映画 「大鹿村騒動記」

昨日観てきました。原田芳雄さんの遺作になってしまいました。長野の大鹿村に300年も続く歌舞伎。村民が守り育んできた地芝居です。その村民達の歌舞伎に対する愛情と生活を組み込ませた内容です。原田さん自身が企画をしたとのこと。
原田さん演じる鹿料理の店主・善のもとに、18年前駆け落ちした妻・貴子(大楠道代)と幼なじみ・治(岸部一徳)が突然帰ってきます。痴呆症を患った貴子を善に「お返しします」と治。未だに離婚届に判を押していない善、忘れられない程愛した女房なんでしょう。善のことも治のことも忘れてしまった貴子ですが、善との結婚の機会となった共演した歌舞伎の台詞だけはとうとうと出てきます。ひょんなきっかけで昔のように歌舞伎を演ずることとなった善と貴子。歌舞伎も大成功に終わります。貴子も記憶が甦りしばし幸せなふたりです。しかし、貴子も病気は病気。完治するわけではありません。ラストシーンに笑いを誘います。

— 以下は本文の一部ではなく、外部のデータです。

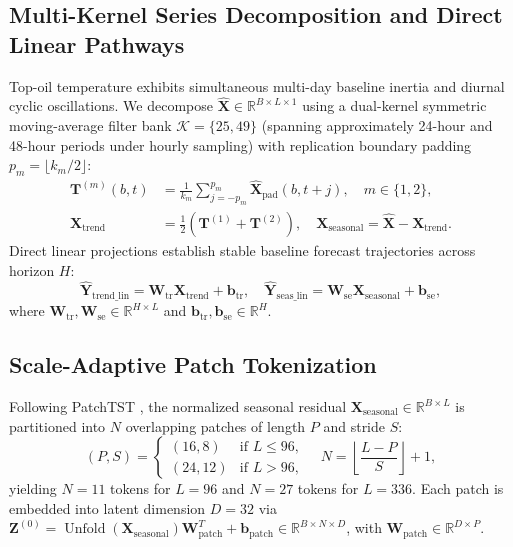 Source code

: \documentclass[pdflatex,sn-mathphys-num,referee,lineno]{sn-jnl}
\theoremstyle{thmstyleone}
\theoremstyle{thmstyletwo}
\theoremstyle{thmstylethree}
\begin{document}
\subsection{Multi-Kernel Series Decomposition and Direct Linear Pathways}\label{subsec:decomp}
Top-oil temperature exhibits simultaneous multi-day baseline inertia and diurnal cyclic oscillations. We decompose $\hat{\mathbf{X}} \in \mathbb{R}^{B \times L \times 1}$ using a dual-kernel symmetric moving-average filter bank $\mathcal{K} = \{25, 49\}$ (spanning approximately 24-hour and 48-hour periods under hourly sampling) with replication boundary padding $p_m = \lfloor k_m / 2 \rfloor$:
\begin{align}
\mathbf{T}^{(m)}(b, t) &= \frac{1}{k_m} \sum_{j = -p_m}^{p_m} \hat{\mathbf{X}}_{\mathrm{pad}}(b, t + j), \quad m \in \{1, 2\}, \label{eq:multi_kernel_pool} \\
\mathbf{X}_{\mathrm{trend}} &= \frac{1}{2} \left( \mathbf{T}^{(1)} + \mathbf{T}^{(2)} \right), \quad \mathbf{X}_{\mathrm{seasonal}} = \hat{\mathbf{X}} - \mathbf{X}_{\mathrm{trend}}. \label{eq:trend_seas_split}
\end{align}
Direct linear projections establish stable baseline forecast trajectories across horizon $H$:
\begin{equation}
\hat{\mathbf{Y}}_{\mathrm{trend\_lin}} = \mathbf{W}_{\mathrm{tr}} \mathbf{X}_{\mathrm{trend}} + \mathbf{b}_{\mathrm{tr}}, \quad \hat{\mathbf{Y}}_{\mathrm{seas\_lin}} = \mathbf{W}_{\mathrm{se}} \mathbf{X}_{\mathrm{seasonal}} + \mathbf{b}_{\mathrm{se}},
\label{eq:linear_heads}
\end{equation}
where $\mathbf{W}_{\mathrm{tr}}, \mathbf{W}_{\mathrm{se}} \in \mathbb{R}^{H \times L}$ and $\mathbf{b}_{\mathrm{tr}}, \mathbf{b}_{\mathrm{se}} \in \mathbb{R}^H$.

\subsection{Scale-Adaptive Patch Tokenization}\label{subsec:patching}
Following PatchTST \cite{nie2023patchtst}, the normalized seasonal residual $\mathbf{X}_{\mathrm{seasonal}} \in \mathbb{R}^{B \times L}$ is partitioned into $N$ overlapping patches of length $P$ and stride $S$:
\begin{equation}
(P, S) = \begin{cases} (16, 8) & \text{if } L \le 96, \\ (24, 12) & \text{if } L > 96, \end{cases} \quad N = \left\lfloor \frac{L - P}{S} \right\rfloor + 1,
\label{eq:patch_params}
\end{equation}
yielding $N = 11$ tokens for $L = 96$ and $N = 27$ tokens for $L = 336$. Each patch is embedded into latent dimension $D = 32$ via $\mathbf{Z}^{(0)} = \operatorname{Unfold}(\mathbf{X}_{\mathrm{seasonal}})\mathbf{W}_{\mathrm{patch}}^T + \mathbf{b}_{\mathrm{patch}} \in \mathbb{R}^{B \times N \times D}$, with $\mathbf{W}_{\mathrm{patch}} \in \mathbb{R}^{D \times P}$.
\end{document}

原田芳雄さんは好きな俳優さんでした。未だ71歳なのでとても残念です。この年代で孫を可愛がるような好々爺ではなく、ちょっと不良で色気のある初老の男性を演じられる人は数少ないですもの。あとは藤竜也さんぐらいですか。
笑えてちょっと悲しくて大人の男と女のお話。人生の甘みも辛みも経験した男女だからこそドラマもある、そんな映画です。原田さんの遺作にふさわしい映画だと思います。